Across the material below, how many lines hold the word "fatia"? Only the number should be given.
══ SUPPLIED DATA
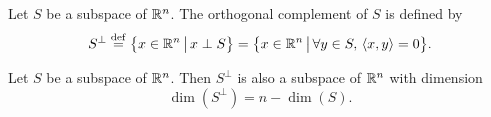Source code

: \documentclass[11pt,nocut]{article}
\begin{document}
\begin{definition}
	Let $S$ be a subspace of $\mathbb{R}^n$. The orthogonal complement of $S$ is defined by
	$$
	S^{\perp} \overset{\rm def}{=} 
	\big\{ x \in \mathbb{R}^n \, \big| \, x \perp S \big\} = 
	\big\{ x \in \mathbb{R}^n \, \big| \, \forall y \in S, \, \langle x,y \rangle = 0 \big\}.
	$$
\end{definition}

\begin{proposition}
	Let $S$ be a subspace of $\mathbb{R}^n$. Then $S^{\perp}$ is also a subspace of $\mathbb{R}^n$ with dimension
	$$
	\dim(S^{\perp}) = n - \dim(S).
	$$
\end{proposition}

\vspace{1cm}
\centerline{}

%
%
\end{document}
════
══ SUPPLIED DATA
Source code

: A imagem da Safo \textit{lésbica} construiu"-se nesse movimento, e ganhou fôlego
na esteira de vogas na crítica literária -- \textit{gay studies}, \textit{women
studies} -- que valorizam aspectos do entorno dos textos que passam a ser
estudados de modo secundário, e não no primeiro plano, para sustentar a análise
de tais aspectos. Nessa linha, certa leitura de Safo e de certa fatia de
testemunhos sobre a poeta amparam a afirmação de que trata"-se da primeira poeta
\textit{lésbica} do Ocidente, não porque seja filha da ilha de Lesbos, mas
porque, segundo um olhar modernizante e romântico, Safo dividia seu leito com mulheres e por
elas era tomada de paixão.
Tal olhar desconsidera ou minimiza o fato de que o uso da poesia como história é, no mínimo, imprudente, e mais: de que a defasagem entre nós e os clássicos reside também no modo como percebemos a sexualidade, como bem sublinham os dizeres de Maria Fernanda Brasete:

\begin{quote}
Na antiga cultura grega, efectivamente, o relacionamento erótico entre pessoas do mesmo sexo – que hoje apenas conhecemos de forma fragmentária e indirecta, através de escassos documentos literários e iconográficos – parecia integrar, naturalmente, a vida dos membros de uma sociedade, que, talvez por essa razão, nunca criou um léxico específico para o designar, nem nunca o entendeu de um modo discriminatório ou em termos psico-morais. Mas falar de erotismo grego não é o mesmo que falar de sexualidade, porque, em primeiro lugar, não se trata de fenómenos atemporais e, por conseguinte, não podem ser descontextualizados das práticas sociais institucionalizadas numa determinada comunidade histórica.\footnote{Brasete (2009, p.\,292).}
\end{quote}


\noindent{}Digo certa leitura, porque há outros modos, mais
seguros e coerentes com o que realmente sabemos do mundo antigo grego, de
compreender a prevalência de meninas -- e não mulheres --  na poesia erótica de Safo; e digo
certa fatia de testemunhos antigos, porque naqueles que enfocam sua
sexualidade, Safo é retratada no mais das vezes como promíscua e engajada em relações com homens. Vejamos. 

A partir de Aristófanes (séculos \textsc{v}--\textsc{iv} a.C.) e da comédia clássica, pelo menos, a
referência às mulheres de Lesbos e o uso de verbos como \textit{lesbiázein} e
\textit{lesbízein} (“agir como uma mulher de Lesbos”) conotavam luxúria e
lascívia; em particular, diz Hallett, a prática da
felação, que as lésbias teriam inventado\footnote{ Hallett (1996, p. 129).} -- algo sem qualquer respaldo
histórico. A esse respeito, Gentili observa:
════
══ SUPPLIED DATA
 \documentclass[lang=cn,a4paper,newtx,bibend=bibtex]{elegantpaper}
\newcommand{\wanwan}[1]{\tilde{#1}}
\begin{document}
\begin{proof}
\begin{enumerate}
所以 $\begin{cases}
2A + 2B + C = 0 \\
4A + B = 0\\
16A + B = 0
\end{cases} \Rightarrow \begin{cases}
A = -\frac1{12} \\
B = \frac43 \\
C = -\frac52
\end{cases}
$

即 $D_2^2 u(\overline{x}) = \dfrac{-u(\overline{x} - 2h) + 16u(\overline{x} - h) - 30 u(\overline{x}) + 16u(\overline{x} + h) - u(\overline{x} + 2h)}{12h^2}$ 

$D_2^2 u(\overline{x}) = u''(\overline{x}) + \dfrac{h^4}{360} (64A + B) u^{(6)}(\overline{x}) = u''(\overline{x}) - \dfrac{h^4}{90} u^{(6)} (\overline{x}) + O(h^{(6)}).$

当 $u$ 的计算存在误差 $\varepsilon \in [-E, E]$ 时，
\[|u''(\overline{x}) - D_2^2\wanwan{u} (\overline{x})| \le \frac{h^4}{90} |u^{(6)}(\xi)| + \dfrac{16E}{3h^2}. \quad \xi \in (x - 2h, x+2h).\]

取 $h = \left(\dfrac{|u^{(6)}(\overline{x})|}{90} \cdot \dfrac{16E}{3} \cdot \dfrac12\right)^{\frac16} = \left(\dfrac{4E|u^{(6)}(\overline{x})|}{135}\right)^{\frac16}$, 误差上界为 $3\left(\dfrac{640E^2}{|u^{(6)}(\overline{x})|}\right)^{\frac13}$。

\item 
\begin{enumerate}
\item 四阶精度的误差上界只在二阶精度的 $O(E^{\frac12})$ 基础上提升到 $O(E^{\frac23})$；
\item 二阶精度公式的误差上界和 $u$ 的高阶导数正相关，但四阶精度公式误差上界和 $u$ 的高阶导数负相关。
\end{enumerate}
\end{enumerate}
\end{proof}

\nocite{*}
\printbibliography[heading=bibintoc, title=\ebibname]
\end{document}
════
_RESULT_
2